# B12 Injections whilst abroad



## blade1889 (Jul 14, 2008)

Hi, During our next trip abroad my wife be requiring a B12 injection. Our surgery has supplied her with the B12 and the necessary needle/syringe etc. Am I right to assume she could just walk into a Pharmacy in France and ask if there is a nurse on duty that could administer the injection for her or does she have to make an appointment at a Doctor's surgery? Has anyone got any advice please?


----------



## whistlinggypsy (May 1, 2005)

> Hi, During our next trip abroad my wife be requiring a B12 injection. Our surgery has supplied her with the B12 and the necessary needle/syringe etc. Am I right to assume she could just walk into a Pharmacy in France and ask if there is a nurse on duty that could administer the injection for her or does she have to make an appointment at a Doctor's surgery?
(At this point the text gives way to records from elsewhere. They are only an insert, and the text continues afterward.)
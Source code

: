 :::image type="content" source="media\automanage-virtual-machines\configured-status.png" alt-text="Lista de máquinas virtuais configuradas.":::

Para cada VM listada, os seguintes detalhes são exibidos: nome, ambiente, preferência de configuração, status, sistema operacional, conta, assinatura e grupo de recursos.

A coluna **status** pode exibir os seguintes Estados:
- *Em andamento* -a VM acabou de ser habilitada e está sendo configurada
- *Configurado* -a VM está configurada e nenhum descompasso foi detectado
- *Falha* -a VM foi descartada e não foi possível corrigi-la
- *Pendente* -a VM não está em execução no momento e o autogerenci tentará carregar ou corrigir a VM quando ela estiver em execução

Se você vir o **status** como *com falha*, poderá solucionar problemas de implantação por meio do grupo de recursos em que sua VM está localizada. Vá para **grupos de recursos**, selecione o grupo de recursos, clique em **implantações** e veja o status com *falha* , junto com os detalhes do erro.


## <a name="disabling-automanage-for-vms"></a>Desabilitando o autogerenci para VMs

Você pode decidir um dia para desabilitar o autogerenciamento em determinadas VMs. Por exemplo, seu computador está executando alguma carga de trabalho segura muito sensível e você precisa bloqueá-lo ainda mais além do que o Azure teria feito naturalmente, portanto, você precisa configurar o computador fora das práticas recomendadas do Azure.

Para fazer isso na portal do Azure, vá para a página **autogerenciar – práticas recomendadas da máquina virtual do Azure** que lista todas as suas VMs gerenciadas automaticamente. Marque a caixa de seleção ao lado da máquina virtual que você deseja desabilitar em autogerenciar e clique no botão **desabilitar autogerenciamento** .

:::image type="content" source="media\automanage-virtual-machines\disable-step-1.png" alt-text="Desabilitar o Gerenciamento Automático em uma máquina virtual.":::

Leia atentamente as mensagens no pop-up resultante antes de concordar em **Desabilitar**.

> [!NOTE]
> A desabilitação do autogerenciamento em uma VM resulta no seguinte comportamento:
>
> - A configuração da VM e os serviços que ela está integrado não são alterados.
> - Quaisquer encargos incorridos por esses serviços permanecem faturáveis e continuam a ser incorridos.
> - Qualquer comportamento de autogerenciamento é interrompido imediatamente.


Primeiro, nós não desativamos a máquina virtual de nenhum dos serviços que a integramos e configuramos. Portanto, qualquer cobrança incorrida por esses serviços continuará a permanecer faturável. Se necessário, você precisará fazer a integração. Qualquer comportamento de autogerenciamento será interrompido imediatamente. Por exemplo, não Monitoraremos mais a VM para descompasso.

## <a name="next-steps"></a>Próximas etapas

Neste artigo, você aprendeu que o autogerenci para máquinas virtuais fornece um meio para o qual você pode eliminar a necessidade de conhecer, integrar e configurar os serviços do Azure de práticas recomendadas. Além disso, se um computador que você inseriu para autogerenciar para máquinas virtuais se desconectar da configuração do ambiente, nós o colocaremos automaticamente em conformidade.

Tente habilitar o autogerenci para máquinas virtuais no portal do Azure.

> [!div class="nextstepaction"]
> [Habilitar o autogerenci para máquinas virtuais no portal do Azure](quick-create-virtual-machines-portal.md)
Has anyone got any advice please?


I have regular B12 injections whislt in France and Spain, but I have a doctors note explaining the situation which I also had translated into French, Spanish, German and Portugese (just in case)

Never had a problem but always show my letter so as they know what you have and what they are injecting in you.

Bob


----------



## xgx (Oct 14, 2005)

have a word with your own GP about you giving her the injection ... (after training !!)


----------



## Traveller_HA5_3DOM (May 9, 2005)

Our Practice Nurse gave me some training and Dr. prescribed the B12 and I did mine myself just in the large muscle of my leg. Main thing was to change needles after you load the syringe as loading it takes the sharpness off the syringe. It's a long needle to load and normal one to inject. Make sure you also get a sharps disposal box (prescribed of course).


----------



## trevd01 (Oct 26, 2007)

I was trained to administer my own B12 by a nurse at my GP practice. Practicing on an orange!

And I self administered for a couple of years. You need to keep the vials in the fridge, BTW.

But frankly I never got comfortable doing it - I am on an 8 week cycle ('standard' is 12 weeks on the NHS in England). Its not like a diabetic injecting daily - you just don't get the practice to get confident.

So I am back to going to the nurse at my GP for a 30 second appointment every eight weeks. I bring my appointment forward/delay it if we are going away for 3 weeks, which is as long as we go away while we are both working

But if I were going away for six months I would self administer. The vials are really cheap for the NHS, BTW.

Have a look here:
http://www.ehow.com/how_4600517_give-b12-injection.html


----------